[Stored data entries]
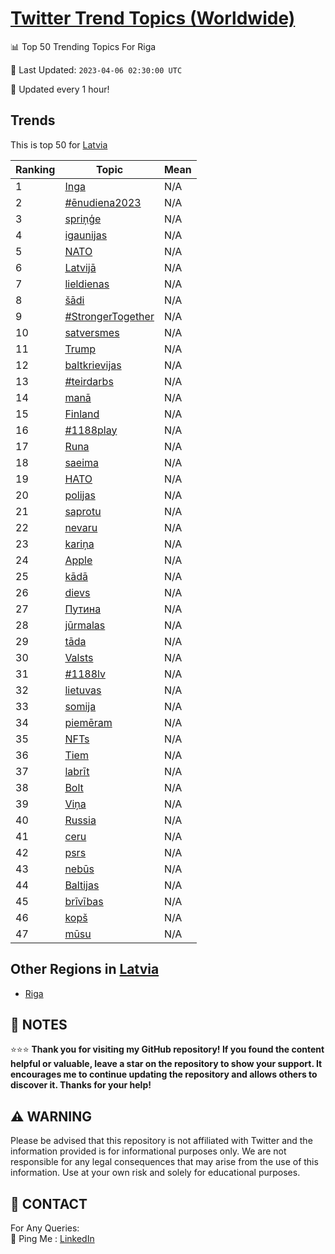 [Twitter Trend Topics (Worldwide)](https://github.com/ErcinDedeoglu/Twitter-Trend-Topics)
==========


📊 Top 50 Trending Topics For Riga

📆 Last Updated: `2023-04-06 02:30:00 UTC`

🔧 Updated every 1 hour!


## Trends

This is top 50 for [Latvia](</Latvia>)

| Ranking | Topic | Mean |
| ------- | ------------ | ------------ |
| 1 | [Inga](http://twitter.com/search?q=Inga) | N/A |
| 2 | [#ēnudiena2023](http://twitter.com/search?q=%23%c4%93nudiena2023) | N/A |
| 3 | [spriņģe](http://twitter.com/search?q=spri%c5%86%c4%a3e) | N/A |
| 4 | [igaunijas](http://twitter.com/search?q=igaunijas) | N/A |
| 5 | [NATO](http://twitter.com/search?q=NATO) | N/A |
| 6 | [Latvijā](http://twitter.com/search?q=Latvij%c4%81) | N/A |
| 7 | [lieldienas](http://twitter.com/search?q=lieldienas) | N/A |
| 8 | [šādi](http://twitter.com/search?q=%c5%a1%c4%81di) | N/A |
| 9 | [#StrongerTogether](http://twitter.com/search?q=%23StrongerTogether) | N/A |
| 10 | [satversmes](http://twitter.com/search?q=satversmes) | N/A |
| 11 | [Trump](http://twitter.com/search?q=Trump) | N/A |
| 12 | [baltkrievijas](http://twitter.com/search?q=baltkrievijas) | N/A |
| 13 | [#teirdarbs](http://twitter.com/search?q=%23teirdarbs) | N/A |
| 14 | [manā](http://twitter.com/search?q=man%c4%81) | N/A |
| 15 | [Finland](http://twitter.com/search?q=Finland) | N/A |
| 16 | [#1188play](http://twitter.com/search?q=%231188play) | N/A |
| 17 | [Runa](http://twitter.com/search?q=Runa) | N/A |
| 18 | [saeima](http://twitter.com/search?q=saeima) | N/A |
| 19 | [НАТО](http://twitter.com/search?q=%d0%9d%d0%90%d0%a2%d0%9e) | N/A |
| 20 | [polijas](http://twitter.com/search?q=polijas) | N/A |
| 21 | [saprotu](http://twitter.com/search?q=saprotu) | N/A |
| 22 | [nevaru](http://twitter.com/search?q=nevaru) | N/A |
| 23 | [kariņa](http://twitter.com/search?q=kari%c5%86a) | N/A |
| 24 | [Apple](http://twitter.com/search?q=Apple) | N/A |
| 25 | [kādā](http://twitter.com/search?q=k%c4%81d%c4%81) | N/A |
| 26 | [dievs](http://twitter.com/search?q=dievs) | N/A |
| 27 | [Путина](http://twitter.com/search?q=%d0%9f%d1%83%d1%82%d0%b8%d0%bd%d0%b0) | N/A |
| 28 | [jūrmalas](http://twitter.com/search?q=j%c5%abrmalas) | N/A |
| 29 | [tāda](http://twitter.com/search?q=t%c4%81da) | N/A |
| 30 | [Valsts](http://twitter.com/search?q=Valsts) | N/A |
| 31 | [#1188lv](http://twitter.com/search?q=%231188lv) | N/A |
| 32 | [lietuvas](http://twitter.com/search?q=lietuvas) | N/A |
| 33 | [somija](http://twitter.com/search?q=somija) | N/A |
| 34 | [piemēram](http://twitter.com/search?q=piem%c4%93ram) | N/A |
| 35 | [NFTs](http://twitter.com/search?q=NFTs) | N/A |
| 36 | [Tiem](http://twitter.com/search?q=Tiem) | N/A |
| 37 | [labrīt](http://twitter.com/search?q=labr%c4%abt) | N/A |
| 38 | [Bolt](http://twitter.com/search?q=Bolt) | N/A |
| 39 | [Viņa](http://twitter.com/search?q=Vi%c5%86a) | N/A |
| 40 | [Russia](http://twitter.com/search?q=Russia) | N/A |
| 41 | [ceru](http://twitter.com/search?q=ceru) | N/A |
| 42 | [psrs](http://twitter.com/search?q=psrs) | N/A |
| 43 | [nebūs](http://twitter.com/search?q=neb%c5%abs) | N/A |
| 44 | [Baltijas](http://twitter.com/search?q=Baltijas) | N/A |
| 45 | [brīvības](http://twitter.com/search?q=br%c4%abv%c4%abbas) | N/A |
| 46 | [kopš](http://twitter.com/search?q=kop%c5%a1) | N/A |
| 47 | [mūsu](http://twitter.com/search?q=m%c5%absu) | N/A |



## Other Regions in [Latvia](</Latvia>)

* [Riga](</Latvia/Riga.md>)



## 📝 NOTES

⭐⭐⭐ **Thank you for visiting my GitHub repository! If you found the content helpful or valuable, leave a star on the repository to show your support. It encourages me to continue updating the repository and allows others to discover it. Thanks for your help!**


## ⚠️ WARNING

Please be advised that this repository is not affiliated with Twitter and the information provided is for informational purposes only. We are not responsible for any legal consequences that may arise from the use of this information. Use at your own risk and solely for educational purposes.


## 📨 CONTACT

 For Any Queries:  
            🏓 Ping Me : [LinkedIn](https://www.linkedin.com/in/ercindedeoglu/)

==

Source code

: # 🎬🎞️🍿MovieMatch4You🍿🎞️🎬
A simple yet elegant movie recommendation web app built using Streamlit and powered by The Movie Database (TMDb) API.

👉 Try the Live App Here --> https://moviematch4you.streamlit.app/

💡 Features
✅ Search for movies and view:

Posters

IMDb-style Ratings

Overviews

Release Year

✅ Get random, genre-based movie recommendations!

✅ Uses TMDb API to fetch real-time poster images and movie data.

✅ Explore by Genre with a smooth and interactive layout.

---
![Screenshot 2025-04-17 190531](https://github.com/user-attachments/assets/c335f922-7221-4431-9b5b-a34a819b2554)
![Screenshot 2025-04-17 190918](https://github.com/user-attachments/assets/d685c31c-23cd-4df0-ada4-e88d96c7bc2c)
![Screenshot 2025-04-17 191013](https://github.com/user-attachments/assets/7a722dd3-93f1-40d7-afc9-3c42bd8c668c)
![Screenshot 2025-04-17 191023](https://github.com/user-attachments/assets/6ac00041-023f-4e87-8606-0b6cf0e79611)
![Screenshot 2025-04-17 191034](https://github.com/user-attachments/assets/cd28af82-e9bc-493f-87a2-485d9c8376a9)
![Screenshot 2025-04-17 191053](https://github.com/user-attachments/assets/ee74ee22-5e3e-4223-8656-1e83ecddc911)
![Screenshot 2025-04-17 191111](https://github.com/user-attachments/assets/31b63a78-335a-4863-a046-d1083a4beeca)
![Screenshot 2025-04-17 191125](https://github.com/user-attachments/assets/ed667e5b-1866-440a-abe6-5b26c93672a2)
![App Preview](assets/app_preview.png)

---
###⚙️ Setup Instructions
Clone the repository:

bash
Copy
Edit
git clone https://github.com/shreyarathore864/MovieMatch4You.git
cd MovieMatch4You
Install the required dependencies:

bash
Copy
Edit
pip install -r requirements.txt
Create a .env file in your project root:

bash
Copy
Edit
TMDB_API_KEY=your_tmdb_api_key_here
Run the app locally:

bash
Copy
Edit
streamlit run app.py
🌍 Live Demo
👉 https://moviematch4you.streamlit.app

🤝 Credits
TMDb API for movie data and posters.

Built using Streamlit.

...

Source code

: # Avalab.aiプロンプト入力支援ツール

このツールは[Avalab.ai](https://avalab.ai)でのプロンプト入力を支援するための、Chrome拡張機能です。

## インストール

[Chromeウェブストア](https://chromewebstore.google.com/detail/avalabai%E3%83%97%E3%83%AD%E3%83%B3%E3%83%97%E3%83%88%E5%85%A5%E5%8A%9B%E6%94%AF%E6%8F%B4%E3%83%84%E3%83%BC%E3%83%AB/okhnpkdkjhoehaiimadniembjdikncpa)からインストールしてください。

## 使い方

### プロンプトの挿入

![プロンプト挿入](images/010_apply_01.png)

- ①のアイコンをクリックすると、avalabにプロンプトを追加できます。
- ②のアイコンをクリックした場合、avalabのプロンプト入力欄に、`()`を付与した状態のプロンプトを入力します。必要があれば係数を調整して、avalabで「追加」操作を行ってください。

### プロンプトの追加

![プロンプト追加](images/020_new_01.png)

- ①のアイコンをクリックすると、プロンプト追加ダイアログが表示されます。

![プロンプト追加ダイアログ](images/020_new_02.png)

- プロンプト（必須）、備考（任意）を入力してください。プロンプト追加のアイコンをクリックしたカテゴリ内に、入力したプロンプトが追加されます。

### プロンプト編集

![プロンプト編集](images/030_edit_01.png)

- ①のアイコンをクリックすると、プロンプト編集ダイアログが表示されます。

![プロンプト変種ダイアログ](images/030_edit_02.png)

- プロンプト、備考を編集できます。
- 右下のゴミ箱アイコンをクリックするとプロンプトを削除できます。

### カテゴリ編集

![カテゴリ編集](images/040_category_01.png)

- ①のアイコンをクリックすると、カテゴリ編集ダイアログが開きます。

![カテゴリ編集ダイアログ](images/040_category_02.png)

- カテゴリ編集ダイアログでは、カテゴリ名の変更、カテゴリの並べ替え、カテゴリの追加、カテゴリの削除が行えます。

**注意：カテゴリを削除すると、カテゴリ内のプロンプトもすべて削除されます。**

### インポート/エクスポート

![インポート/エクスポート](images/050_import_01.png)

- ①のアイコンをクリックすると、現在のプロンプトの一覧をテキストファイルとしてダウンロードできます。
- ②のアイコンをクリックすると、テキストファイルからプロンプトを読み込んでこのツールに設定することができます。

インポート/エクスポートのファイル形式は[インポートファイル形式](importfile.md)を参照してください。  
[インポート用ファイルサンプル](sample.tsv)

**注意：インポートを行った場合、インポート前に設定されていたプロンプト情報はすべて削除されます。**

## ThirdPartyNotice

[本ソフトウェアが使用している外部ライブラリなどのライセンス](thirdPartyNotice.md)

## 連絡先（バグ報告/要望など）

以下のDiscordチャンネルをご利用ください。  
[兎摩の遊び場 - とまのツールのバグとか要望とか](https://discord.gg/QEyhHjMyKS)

§ AIM OF THE TASK
Although the records above contain pictures, the copy must not; set down exactly the lines from the one with "[Twitter Trend Topics" up to and including the one with "[Inga](http://twitter.com/search?q=Inga) | N/A |".

§ YOUR SOLUTION
 [Twitter Trend Topics (Worldwide)](https://github.com/ErcinDedeoglu/Twitter-Trend-Topics)
==========


📊 Top 50 Trending Topics For Riga

📆 Last Updated: `2023-04-06 02:30:00 UTC`

🔧 Updated every 1 hour!


## Trends

This is top 50 for [Latvia](</Latvia>)

| Ranking | Topic | Mean |
| ------- | ------------ | ------------ |
| 1 | [Inga](http://twitter.com/search?q=Inga) | N/A |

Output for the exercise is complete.